Sunday, February 24, 2008

Requirements Management

Many studies out there confirm the fact that poor requirement management during software project lifetime contribute to the cancellation or failure of the project. Here are a few of them:

In “Major Causes of Software Project Failures”, one of the major failures identified is vague requirements: "You can't design a process that assumes [requirements] are stable". Also there are poorly established guidelines that determine how and when requirements can be added, removed, and implemented. "User wants and needs are two different things. What they put in a requirement document is what they want. What they want you to produce is what they need" (http://discuss.joelonsoftware.com/default.asp?joel.3.36443.16), Joel Spolsky mentioned in one of his blogs.

The well known "Chaos Report" released in 1994 by the Standish Group sites incomplete requirements and changing requirements and specifications as playing a major role in failed projects.

"Why software fails" is an IEEE article that was published in 2005 in the IEEE Spectrum Magazine, and which mentions that badly defined system requirements are one of the most common factors in software failures.

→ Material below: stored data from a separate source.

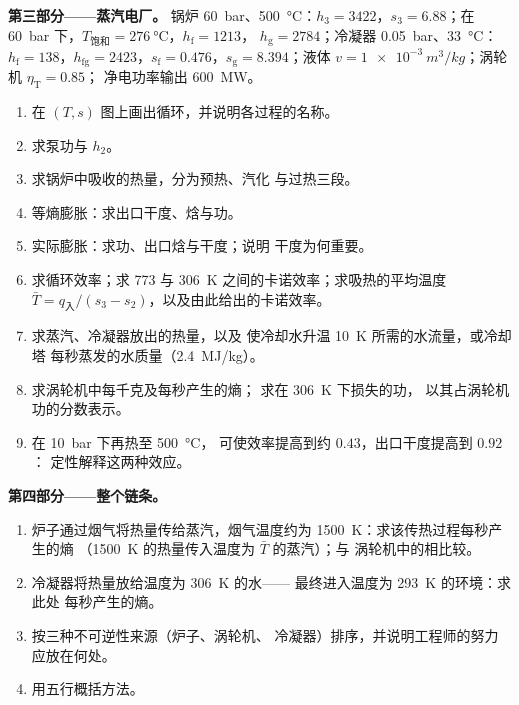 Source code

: \begin{problem}
\textbf{第三部分——蒸汽电厂。}
锅炉 \qty{60}{bar}、\qty{500}{\celsius}：$h_3 = 3422$，$s_3 = 6.88$；在
\qty{60}{bar} 下，$T_{\text{饱和}} = \qty{276}{\celsius}$，$h_{\text{f}} = 1213$，
$h_{\text{g}} = 2784$；冷凝器 \qty{0.05}{bar}、\qty{33}{\celsius}：
$h_{\text{f}} = 138$，$h_{\text{fg}} = 2423$，$s_{\text{f}} = 0.476$，$s_{\text{g}} =
8.394$；液体 $v = \qty{1e-3}{m^3/kg}$；涡轮机 $\eta_{\text{T}} = 0.85$；
净电功率输出 \qty{600}{MW}。
\begin{enumerate}[resume]
  \item 在 $(T,s)$ 图上画出循环，并说明各过程的名称。
  \item 求泵功与 $h_2$。
  \item 求锅炉中吸收的热量，分为预热、汽化
        与过热三段。
  \item 等熵膨胀：求出口干度、焓与功。
  \item 实际膨胀：求功、出口焓与干度；说明
        干度为何重要。
  \item 求循环效率；求 \qty{773}{} 与 \qty{306}{K}
        之间的卡诺效率；求吸热的平均温度 $\bar T = q_{\text{入}}/(s_3
        - s_2)$，以及由此给出的卡诺效率。
  \item 求蒸汽、冷凝器放出的热量，以及
        使冷却水升温 \qty{10}{K} 所需的水流量，或冷却塔
        每秒蒸发的水质量（\qty{2.4}{MJ/kg}）。
  \item 求涡轮机中每千克及每秒产生的熵；
        求在 \qty{306}{K} 下损失的功，
        以其占涡轮机功的分数表示。
  \item 在 \qty{10}{bar} 下再热至 \qty{500}{\celsius}，
        可使效率提高到约 $0.43$，出口干度提高到 $0.92$：
        定性解释这两种效应。
\end{enumerate}

\textbf{第四部分——整个链条。}
\begin{enumerate}[resume]
  \item 炉子通过烟气将热量传给蒸汽，烟气温度约为
        \qty{1500}{K}：求该传热过程每秒产生的熵
        （\qty{1500}{K} 的热量传入温度为 $\bar T$ 的蒸汽）；与
        涡轮机中的相比较。
  \item 冷凝器将热量放给温度为 \qty{306}{K} 的水——
        最终进入温度为 \qty{293}{K} 的环境：求此处
        每秒产生的熵。
  \item 按三种不可逆性来源（炉子、涡轮机、
        冷凝器）排序，并说明工程师的努力应放在何处。
  \item 用五行概括方法。
\end{enumerate}
\end{problem}
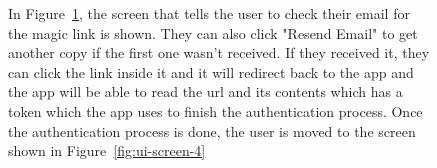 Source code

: \begin{figure}[!h]
\begin{minipage}{0.3\textwidth}
        \label{fig:ui-screen-3}
    \end{minipage}
    \hfill
    \begin{minipage}{0.65\textwidth}
        In Figure~\ref{fig:ui-screen-3}, the screen that tells the user to check their email for the magic link is shown. They can also click "Resend Email" to get another copy if the first one wasn't received. If they received it, they can click the link inside it and it will redirect back to the app and the app will be able to read the url and its contents which has a token which the app uses to finish the authentication process. Once the authentication process is done, the user is moved to the screen shown in Figure~\ref{fig:ui-screen-4}
    \end{minipage}
\end{figure}

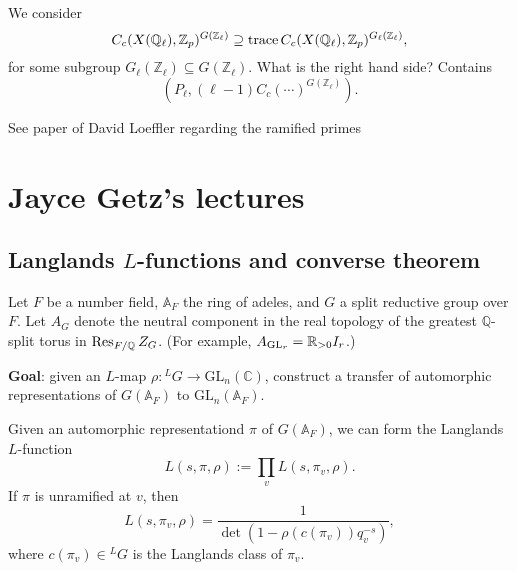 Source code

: \documentclass[reqno]{amsart} 
\begin{document}
\begin{remark}\label{remark:cq6tho73c6}
  We consider
  \begin{equation*}
    C_c(X(\mathbb{Q}_{\ell}), \mathbb{Z}_p)^{G(\mathbb{Z}_{\ell})}
    \supseteq \operatorname{trace} C_c(X(\mathbb{Q}_{\ell}), \mathbb{Z}_p)^{G_{\ell}(\mathbb{Z}_{\ell})},
  \end{equation*}
  for some subgroup $G_{\ell}(\mathbb{Z}_{\ell}) \subseteq G(\mathbb{Z}_{\ell})$.  What is the right hand side?  Contains
  \begin{equation*}
    \left( P_{\ell} ,(\ell - 1) C_c(\dotsb)^{G(\mathbb{Z}_{\ell})} \right).
  \end{equation*}
\end{remark}
\begin{remark}\label{remark:cq6tho71jb}
  See paper of David Loeffler regarding the ramified primes
\end{remark}


\section{Jayce Getz's lectures}\label{sec:cq6tho1wyu}
\subsection{Langlands $L$-functions and converse theorem}\label{sec:cq6tho1xqr}

Let $F$ be a number field, $\mathbb{A}_F$ the ring of adeles, and $G$ a split reductive group over $F$.  Let $A_G$ denote the neutral component in the real topology of the greatest $\mathbb{Q}$-split torus in $\operatorname{Res}_{F / \mathbb{Q}} Z_G$.  (For example, $A_{\operatorname{GL}_r} = \mathbb{R}_{> 0} I_r$.)


\textbf{Goal}: given an $L$-map $\rho : {}^L G \rightarrow \mathrm{GL}_n(\mathbb{C})$, construct a transfer of automorphic representations of $G(\mathbb{A}_F)$ to $\mathrm{GL}_n(\mathbb{A}_F)$.

Given an automorphic representationd $\pi$ of $G(\mathbb{A}_F)$, we can form the Langlands $L$-function
\begin{equation*}
  L(s, \pi, \rho) := \prod_v L(s, \pi_v, \rho).
\end{equation*}
If $\pi$ is unramified at $v$, then
\begin{equation*}
  L(s, \pi_v, \rho) = \frac{1}{\det(1 - \rho(c(\pi_v)) q_v^{- s})},
\end{equation*}
where $c(\pi_v) \in{}^L G$ is the Langlands class of $\pi_v$.
\end{document}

Many other studies exist, but all of them have one central message: poor requirements management leads to poor functionality of the end software, or even cancellation of the project. In order to alleviate this, we could and should manage requirements, and the best way is by using requirement management tools. INCOSE came out with a survey on such tools that can be read here. There are 38 tools surveyed; I recommend reading it if you need to make a decision on what requirement management tool to go with.